◆ **Task instructions**: Search string "heated": state how many lines in the material below contain it, and nothing else.

◆ **Provided data**:

————————

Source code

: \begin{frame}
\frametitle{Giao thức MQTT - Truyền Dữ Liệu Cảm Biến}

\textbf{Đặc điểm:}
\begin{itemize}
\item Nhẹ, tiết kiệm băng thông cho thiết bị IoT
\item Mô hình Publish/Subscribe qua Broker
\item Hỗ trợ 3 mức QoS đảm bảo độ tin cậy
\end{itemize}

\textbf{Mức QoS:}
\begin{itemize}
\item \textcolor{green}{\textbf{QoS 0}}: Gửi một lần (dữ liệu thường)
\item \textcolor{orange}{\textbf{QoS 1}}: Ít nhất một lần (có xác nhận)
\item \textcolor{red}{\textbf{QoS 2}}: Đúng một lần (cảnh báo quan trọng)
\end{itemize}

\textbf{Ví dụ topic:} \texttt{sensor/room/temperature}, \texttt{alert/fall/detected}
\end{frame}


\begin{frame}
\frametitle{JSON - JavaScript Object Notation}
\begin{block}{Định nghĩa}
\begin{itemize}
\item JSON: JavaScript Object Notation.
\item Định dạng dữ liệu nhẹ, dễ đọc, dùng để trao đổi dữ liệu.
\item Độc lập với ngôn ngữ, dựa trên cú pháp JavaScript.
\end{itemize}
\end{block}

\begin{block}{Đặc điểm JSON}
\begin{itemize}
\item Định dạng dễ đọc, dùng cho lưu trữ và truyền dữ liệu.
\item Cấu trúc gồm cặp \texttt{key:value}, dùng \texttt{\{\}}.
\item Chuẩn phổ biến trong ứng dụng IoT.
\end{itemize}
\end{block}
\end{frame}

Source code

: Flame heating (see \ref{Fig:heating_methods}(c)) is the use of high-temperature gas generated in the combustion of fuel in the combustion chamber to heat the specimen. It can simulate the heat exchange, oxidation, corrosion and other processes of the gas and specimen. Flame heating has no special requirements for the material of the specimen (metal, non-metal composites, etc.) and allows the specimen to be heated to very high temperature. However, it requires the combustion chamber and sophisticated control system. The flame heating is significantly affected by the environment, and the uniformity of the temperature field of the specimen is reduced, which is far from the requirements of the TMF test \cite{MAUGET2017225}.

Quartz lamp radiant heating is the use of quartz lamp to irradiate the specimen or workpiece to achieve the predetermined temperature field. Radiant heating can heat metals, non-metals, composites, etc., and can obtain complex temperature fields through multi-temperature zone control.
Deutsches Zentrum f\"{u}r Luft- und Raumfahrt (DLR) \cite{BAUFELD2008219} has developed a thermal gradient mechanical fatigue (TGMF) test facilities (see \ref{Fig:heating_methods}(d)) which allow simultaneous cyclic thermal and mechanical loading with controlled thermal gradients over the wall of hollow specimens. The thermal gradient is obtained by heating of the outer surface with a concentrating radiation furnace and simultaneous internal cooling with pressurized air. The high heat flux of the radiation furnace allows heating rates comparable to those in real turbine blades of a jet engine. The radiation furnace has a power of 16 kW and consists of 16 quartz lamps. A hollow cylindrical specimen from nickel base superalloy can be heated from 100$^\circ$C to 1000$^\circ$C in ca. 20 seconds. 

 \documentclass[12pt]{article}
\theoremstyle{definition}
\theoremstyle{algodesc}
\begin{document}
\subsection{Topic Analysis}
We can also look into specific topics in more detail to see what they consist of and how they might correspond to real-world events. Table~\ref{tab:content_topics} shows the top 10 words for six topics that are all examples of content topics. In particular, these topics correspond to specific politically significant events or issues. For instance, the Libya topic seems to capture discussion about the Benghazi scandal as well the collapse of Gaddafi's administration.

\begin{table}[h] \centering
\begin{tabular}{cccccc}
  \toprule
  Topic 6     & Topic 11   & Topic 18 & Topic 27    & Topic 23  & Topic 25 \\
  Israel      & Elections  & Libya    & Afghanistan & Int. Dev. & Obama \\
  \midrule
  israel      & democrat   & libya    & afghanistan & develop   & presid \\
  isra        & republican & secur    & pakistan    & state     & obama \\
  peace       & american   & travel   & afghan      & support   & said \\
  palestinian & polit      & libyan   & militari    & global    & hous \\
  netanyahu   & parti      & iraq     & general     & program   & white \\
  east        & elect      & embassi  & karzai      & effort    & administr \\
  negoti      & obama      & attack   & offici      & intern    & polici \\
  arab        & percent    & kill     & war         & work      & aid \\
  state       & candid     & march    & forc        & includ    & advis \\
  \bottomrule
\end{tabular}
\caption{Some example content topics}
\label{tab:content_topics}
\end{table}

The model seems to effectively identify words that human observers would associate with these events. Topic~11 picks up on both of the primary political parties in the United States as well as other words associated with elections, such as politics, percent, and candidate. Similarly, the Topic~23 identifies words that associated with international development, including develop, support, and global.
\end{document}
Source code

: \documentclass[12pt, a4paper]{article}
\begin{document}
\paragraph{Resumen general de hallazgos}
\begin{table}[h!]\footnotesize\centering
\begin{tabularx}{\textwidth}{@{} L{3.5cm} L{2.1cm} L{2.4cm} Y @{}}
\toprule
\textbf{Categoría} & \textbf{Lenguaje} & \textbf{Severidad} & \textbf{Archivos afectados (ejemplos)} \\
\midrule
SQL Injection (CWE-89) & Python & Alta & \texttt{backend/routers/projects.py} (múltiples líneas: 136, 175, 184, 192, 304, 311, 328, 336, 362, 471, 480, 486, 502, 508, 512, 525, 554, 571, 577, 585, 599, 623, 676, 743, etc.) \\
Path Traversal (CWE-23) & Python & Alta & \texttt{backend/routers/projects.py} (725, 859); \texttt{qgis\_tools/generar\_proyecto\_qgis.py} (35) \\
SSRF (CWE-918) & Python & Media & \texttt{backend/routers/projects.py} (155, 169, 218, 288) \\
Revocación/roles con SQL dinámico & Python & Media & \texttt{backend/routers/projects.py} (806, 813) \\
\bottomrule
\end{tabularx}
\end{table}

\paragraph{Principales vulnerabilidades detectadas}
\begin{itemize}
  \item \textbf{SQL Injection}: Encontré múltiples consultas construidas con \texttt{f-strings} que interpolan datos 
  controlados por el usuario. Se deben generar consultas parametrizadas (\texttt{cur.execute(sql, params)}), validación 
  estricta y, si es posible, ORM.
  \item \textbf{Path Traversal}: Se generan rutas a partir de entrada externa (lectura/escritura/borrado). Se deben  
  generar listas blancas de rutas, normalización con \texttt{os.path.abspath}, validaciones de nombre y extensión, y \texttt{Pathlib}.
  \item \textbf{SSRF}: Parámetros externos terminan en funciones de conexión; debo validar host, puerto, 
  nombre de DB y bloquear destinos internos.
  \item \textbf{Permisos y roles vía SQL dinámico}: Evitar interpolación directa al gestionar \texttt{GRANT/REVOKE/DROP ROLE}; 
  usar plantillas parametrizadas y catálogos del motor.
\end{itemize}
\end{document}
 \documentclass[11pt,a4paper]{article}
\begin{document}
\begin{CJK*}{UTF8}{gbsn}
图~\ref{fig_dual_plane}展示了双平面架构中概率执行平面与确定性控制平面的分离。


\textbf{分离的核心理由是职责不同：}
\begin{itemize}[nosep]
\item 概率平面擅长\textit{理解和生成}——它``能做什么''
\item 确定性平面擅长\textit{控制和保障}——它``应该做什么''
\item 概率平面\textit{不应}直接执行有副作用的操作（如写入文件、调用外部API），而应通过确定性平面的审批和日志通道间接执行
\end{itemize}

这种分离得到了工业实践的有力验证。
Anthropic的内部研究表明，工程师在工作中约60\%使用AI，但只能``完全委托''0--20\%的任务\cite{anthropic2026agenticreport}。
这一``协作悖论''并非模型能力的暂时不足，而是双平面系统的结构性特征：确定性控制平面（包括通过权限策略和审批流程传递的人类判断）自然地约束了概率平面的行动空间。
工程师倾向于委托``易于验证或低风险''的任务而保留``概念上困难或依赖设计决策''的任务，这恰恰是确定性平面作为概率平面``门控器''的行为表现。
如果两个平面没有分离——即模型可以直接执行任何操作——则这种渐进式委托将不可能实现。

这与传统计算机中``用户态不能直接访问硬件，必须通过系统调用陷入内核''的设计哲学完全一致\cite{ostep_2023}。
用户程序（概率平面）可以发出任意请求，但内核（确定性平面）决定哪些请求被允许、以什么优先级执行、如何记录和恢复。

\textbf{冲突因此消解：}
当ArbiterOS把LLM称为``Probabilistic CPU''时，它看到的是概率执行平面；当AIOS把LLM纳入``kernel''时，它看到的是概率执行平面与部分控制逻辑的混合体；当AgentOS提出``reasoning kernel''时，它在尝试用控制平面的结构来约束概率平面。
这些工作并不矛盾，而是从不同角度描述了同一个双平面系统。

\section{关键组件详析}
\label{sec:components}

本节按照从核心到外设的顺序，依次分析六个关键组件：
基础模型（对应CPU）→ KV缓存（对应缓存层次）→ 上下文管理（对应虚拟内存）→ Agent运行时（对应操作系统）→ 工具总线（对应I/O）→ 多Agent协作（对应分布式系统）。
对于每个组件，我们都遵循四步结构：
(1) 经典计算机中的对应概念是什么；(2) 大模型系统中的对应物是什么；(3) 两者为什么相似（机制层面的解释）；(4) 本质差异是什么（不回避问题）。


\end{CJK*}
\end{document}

————————

◆ **Written response**: 2